This invention relates to supervisory systems and more particularly to a receiver of a protective relaying modem. Such a system would typically be used with monitors and circuit breakers in a power transmission system to detect and isolate a fault in a particular power transmission line system. Such protective systems have been found advantageous for detecting phase or ground faults in power lines especially when such power lines are located in and span very remote and non-accessible areas.
The detection and subsequent isolation of a faulty power line requires the transmission and reception over some communication medium, of a so-called "trip" signal indicating that a fault has occurred. Under normal or non-fault operating conditions, a second or "guard" signal is transmitted and received as indicative of such operation. Typically the trip and guard signals are the same in amplitude but predeterminably vary in frequency within a designated frequency channel. The equipment which codes the "trip" signal for transmission over the communication channel and decodes the received signal to a "trip" output alarm is called a protective relaying modem.
At the receiving location, the conventional technique has been to pass the received, composite signal through a narrow bandpass L-C filter to reject frequency channels not under consideration, and then utilizing frequency selective circuits such as discriminators, recover the modulation signals. The L-C type filter, in particular, has the disadvantage of being very bulky in size in addition to requiring, for overall frequency stability in the receiver, temperature compensation which is very complex and thus expensive to attain.
An additional problem faced by these prior receivers is that they are always subject to bursts of electronic noise which could generate a pseudo trip condition. The existence of this detrimental noise is dependent upon the particular location and environment in which the receiver is used and the internal characteristics of the receiver itself. It is also known that a receiver's susceptibility to noise is inversely proportional to the amount of time allocated to detect a fault signal before a fault condition is indicated and acted upon. Keeping in mind that it is desired to detect a fault as soon as it occurs, it is clear that for certain environments a shorter detection time can be utilized to render dependable information, while in other so-called noisy environments a longer detection time is required for dependability of detection.

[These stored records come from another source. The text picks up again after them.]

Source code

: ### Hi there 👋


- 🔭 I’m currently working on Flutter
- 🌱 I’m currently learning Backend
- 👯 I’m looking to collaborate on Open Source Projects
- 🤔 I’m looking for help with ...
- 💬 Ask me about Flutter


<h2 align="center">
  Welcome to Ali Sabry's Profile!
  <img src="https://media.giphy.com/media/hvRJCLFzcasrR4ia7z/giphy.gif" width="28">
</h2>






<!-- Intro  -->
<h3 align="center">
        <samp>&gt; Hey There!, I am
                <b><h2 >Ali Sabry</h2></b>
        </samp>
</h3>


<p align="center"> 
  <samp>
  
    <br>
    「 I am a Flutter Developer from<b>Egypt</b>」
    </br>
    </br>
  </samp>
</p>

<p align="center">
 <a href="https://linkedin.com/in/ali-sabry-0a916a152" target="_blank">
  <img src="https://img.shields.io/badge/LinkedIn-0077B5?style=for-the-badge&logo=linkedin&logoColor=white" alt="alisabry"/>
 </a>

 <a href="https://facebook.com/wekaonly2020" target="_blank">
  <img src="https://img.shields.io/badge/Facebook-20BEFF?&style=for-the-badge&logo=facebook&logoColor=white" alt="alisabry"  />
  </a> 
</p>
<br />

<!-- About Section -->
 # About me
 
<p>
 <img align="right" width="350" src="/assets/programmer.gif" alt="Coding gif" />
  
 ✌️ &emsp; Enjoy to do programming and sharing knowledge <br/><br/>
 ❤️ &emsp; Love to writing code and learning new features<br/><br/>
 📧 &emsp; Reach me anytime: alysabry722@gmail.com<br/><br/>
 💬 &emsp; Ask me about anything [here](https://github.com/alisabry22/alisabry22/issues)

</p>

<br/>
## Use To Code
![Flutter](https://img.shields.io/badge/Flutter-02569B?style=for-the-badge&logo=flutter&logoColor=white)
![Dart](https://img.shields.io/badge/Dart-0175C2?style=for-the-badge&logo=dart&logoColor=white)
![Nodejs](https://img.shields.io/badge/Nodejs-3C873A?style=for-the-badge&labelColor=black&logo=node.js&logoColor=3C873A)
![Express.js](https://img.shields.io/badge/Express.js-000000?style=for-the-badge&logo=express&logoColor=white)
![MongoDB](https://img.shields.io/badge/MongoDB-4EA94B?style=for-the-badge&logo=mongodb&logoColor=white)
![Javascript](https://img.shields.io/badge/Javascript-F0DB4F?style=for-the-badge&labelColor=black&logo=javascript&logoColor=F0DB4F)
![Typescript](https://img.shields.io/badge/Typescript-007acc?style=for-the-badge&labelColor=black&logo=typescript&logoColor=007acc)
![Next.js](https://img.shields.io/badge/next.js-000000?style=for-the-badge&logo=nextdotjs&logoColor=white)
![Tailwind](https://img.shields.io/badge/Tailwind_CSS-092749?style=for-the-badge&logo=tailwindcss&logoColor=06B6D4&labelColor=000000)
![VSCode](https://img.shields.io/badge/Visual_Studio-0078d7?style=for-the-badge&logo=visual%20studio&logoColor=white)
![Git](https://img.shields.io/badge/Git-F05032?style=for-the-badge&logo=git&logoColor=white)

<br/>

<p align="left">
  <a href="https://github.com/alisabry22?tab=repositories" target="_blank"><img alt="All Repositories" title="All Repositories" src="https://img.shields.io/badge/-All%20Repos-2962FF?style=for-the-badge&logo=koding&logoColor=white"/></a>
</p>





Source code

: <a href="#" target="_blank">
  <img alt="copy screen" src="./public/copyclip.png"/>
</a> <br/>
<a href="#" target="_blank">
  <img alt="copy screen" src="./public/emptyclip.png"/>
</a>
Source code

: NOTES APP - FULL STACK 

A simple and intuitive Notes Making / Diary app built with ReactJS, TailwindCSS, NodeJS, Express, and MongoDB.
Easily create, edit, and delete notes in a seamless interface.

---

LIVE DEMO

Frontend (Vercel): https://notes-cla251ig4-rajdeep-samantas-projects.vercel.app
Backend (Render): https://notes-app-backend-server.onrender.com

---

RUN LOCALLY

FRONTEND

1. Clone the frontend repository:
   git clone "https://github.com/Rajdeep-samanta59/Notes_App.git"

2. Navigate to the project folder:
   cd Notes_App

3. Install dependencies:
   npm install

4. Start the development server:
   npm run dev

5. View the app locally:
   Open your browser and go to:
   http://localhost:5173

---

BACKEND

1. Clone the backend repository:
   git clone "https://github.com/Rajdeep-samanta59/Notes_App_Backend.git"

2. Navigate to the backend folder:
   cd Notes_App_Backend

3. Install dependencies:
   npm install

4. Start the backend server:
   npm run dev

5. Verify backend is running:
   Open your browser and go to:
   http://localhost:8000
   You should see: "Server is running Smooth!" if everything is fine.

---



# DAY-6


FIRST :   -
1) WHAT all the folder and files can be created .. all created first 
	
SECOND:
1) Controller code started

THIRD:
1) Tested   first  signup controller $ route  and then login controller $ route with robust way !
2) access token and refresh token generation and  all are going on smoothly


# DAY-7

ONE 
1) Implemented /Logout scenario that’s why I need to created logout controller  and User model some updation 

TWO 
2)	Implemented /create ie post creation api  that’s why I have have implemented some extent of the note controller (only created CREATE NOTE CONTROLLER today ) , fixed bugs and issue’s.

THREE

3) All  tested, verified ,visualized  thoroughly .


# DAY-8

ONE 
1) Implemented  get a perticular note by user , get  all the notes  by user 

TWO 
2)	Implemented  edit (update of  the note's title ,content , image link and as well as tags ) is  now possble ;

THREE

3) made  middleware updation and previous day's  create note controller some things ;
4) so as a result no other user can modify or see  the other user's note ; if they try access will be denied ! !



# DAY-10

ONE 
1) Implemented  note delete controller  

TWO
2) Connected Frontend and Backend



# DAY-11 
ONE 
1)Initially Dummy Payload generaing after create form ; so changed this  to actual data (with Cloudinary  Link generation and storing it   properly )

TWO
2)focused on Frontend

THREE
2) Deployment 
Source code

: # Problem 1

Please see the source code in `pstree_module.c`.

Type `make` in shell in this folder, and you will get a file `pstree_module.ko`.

The ability of the receiver to efficiently adapt to various noise generating environments has not heretofore been available.
It is, therefore, desirable to provide a communication receiver which dependably detects a trip signal (indicating for example a phase or ground fault on a power transmission line), is adaptable for efficient use in various noise generating environments and which is susceptible of being placed into operation with as few critically controlling parameters as possible.